Muscular dystrophy refers to a group of more than 30 inherited diseases that result in progressive weakening and wasting of muscles. These diseases are caused by mutations in genes that are involved in the production of proteins required for muscles to work properly.
Currently, several kinds of disease modifying therapies are being investigated to treat muscular dystrophy, and possibly offer the chance of a cure. These approaches are summarized below.
Exons are part of the gene that provides instructions to produce a working protein. Exon skipping is the “patching” of that part of the gene with missing or mutated exons, using short stretches of DNA called antisense oligonucleotides (AO). This can lead to the production of a truncated, albeit functional, protein to ease some of the symptoms of muscular dystrophy.
Exon skipping is currently being evaluated in clinical trials for Duchenne muscular dystrophy (DMD) and Becker muscular dystrophy (BMD) as these disorders are caused due to deletion of exons at several places in the DMD gene.
Exondys 51 (eteplirsen) is an FDA-approved therapy that skips exon 51 in DMD patients, but its approval is conditional. This means continued approval is contingent on outcomes of further clinical trials.
Other exon skipping therapies under investigation include Golodirsen (SRP-4053) that skips exon 53, SRP-4045 that skips exon 45, and DS-5141 that binds to the mutated site so that the gene can be read properly.
Stop codon readthrough
Translarna (ataluren) is being studied in DMD and BMD patients to reverse the effects of a so-called nonsense mutation that results in a premature stop signal preventing the production of a full dystrophin protein. Translarna is approved across most of Europe, Israel, and South Korea to treat nonsense mutation DMD, but is not approved in the U.S.

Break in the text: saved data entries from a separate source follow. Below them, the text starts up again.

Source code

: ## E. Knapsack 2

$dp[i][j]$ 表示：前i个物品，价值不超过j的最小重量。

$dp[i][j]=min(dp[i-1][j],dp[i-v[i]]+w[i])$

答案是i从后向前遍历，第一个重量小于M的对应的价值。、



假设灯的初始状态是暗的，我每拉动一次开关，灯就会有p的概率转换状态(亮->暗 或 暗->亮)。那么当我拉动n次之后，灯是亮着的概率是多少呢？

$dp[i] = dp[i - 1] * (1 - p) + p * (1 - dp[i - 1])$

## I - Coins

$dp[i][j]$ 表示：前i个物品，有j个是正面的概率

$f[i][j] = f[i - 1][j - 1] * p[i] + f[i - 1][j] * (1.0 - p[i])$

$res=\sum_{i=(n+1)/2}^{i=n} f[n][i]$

Gentamicin is an antibiotic used in the treatment of several bacterial infections and investigated as a stop codon readthrough therapy for DMD. A study found that gentamicin was effective in raising dystrophin levels and lowering serum creatine kinase levels.

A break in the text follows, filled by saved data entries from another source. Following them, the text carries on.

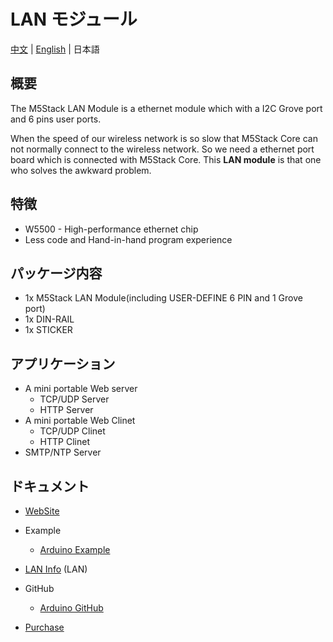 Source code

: # LAN モジュール

[中文](zh_CN/product_documents/modules/module_lan) | [English](en/product_documents/modules/module_lan) | 日本語

## 概要

The M5Stack LAN Module is a ethernet module which with a I2C Grove port and 6 pins user ports.

When the speed of our wireless network is so slow that M5Stack Core can not normally connect to the wireless network.
So we need a ethernet port board which is connected with M5Stack Core. This **LAN module** is that one who solves the awkward problem.

## 特徴

- W5500 - High-performance ethernet chip
- Less code and Hand-in-hand program experience

## パッケージ内容

- 1x M5Stack LAN Module(including USER-DEFINE 6 PIN and 1 Grove port)
- 1x DIN-RAIL
- 1x STICKER

## アプリケーション

- A mini portable Web server
  - TCP/UDP Server
  - HTTP Server
- A mini portable Web Clinet
  - TCP/UDP Clinet
  - HTTP Clinet
- SMTP/NTP Server

## ドキュメント

- [WebSite](https://m5stack.com)

- Example
  - [Arduino Example](https://github.com/m5stack/M5Stack/tree/master/examples/Modules/W5500)

- [LAN Info](https://www.u-blox.com/zh/product/neo-m8-series) (LAN)

- GitHub
  - [Arduino GitHub](https://github.com/m5stack/M5Stack)

- [Purchase](https://www.aliexpress.com/store/product/M5Stack-New-Arrival-LAN-Module-with-W5500-Chip-LanProto-Ethernet-convert-Network-Module-Microcontroller-for-Arduino/3226069_32904089417.html)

Adeno-associated viruses (AAVs) are a class of modified viruses that are commonly used as vectors, or transport agents, to deliver functioning genes directly into specific tissues. Three such therapies that use AAVs are currently being evaluated.
GALGT2 introduces the GALGT2 gene in skeletal and heart muscles to increase the production of other proteins required for muscle cell function.
SRP-9001 micro-dystrophin introduces a gene coding for microdystrophin — a protein that is functionally similar to dystrophin but smaller in size — into the heart and skeletal muscles.
SGT-001 also aims to introduce a gene coding for microdystrophin into muscle cells.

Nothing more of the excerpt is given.